Our overview was aimed at summarizing and critically evaluating the evidence from SRs of CAM for OA and RA published in the past year. Five SRs were included [1014]. They investigated the following CAM modalities: acupuncture, biofeedback, relaxation and meditation, and herbal medicine. There was some evidence to support acupuncture, capsaicin gel and cat’s claw, Indian Frankincense, and rose hip. There was not consistent evidence to support mind–body therapies.

We used Oxman criteria [9] for evaluating the methodological quality of the five SRs; four were of high quality [1013] and one was of low quality [14]. This low-quality SR recommended the use of cat’s claw for OA. Therefore, in our view, this recommendation is of debatable value.

Four SRs mentioned adverse effects (AEs) [10, 1214] and one failed to do so [11]. In most SRs that mentioned AEs, the incidence rates were low. However, this does not necessarily mean that all forms of CAM are risk-free. For instance, mild AEs from acupuncture occur in about 7% of patients and treatment of these effects can be expensive [15]. In addition, numerous serious complications of acupuncture, including numerous fatalities, are on record [16•, 17•].
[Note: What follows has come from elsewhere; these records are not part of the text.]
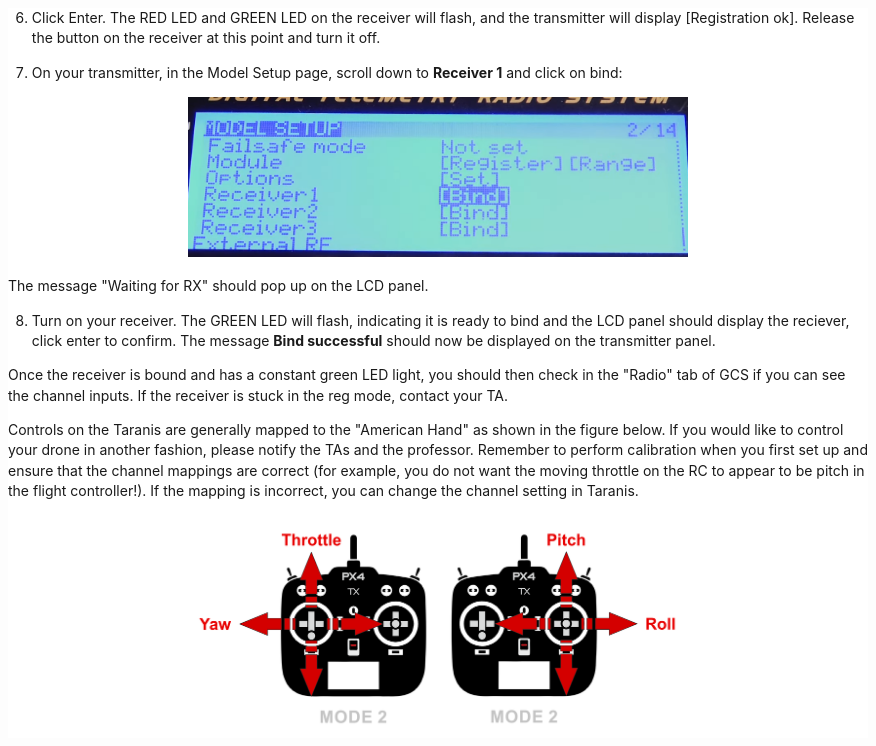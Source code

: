 6. Click Enter. The RED LED and GREEN LED on the receiver will flash, and the transmitter will display
[Registration ok]. Release the button on the receiver at this point and turn it off.

7. On your transmitter, in the Model Setup page, scroll down to **Receiver 1** and click on bind:
 <p align="center">
<img src = "../images/rx_bind_rx_select.png" width = "500">
</p>
The message "Waiting for RX" should pop up on the LCD panel.

8. Turn on your receiver. The GREEN LED will flash, indicating it is ready to bind and the LCD panel should display the reciever, click enter to confirm. The message **Bind successful** should now be displayed on the transmitter panel.


Once the receiver is bound and has a constant green LED light, you should then check in the "Radio" tab of GCS if you can see the channel inputs. If the receiver is stuck in the reg mode, contact your TA.

Controls on the Taranis are generally mapped to the "American Hand" as shown in the figure below. If you would like to control your drone in another fashion, please notify the TAs and the professor. Remember to perform calibration when you first set up and ensure that the channel mappings are correct (for example, you do not want the moving throttle on the RC to appear to be pitch in the flight controller!). If the mapping is incorrect, you can change the channel setting in Taranis.

<p align="center">
<img src = "../images/rc_basic.png" width = "500">
</p>
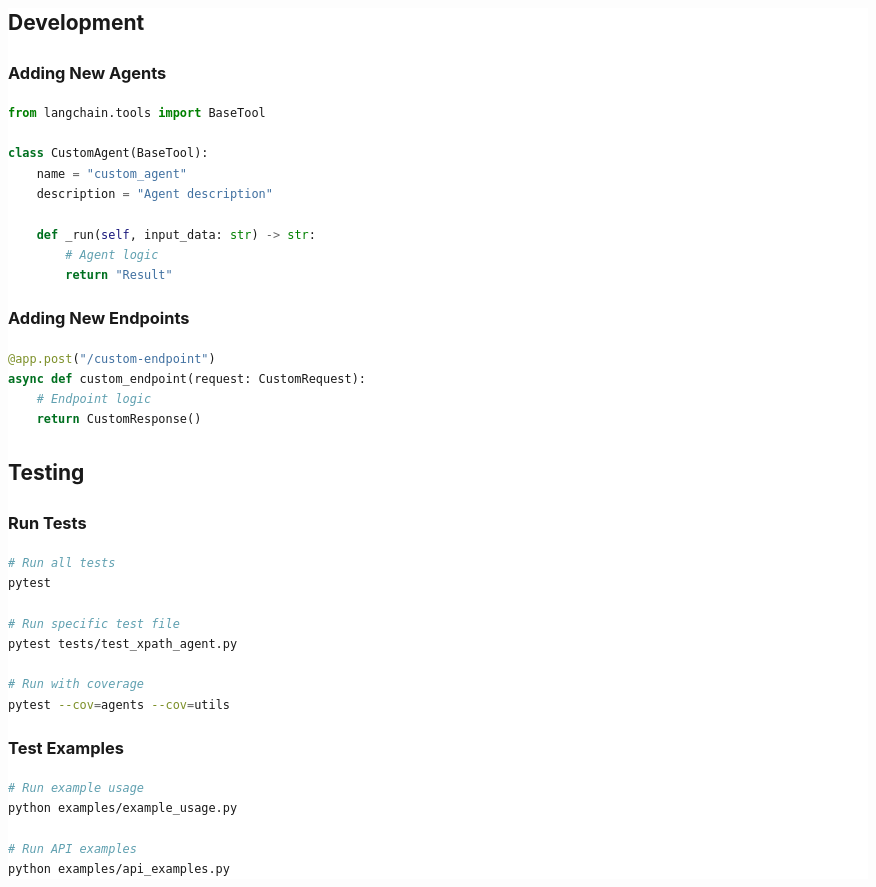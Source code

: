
 ```
```

## Development

### Adding New Agents

```python
from langchain.tools import BaseTool

class CustomAgent(BaseTool):
    name = "custom_agent"
    description = "Agent description"
    
    def _run(self, input_data: str) -> str:
        # Agent logic
        return "Result"
```

### Adding New Endpoints

```python
@app.post("/custom-endpoint")
async def custom_endpoint(request: CustomRequest):
    # Endpoint logic
    return CustomResponse()
```

## Testing

### Run Tests

```bash
# Run all tests
pytest

# Run specific test file
pytest tests/test_xpath_agent.py

# Run with coverage
pytest --cov=agents --cov=utils
```

### Test Examples

```bash
# Run example usage
python examples/example_usage.py

# Run API examples
python examples/api_examples.py
```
Research into CAM faces a number of obstacles, including the use of placebo controls or double-blinding, which is not feasible in many CAM therapies such as healing or yoga [18, 19]. Often, poor quality of the primary studies such as small inadequate sample size, lack of power calculations, allocation concealment, intention to treat data analysis, and use of validated outcome measures increases the risk of bias in CAM research. These methodological problems make their interpretations difficult. Logistical problems include lack of research funds, expertise, and infrastructure.

The potential mechanisms of action of the treatments that show promise may involve the endogenous opioid system in regard to acupuncture [6••]; inhibition of tumor necrosis factor–α, nuclear factor kappa-Β, inducible nitric oxide synthase, or interleukin 1β–induced nitric oxide production in regard to cat’s claw, respectively [6••]. The mechanisms of action of rose hip remain not fully understood [20].

The present analysis has several limitations that should be kept in mind when interpreting its conclusions. Even though thorough search strategy was employed, there is no guarantee that all relevant articles published were located. The validity of any overview of SRs has its limitations. In particular, all SRs are prone to publication bias within the primary research data that they include, and therefore, any such bias may have been inherited in our study. The timeframe we were given for this overview was tight. Thus, it is possible that SRs published before 2010 significantly contribute to the evidence. In fact, our own team has published several SRs that fall outside this timeframe but are nevertheless relevant (Table 3).

Table 3 Systematic reviews of further CAM therapies published before 2010 by our team

In conclusion, recently published SRs generated limited evidence for the effectiveness of CAM in patients with OA or RA.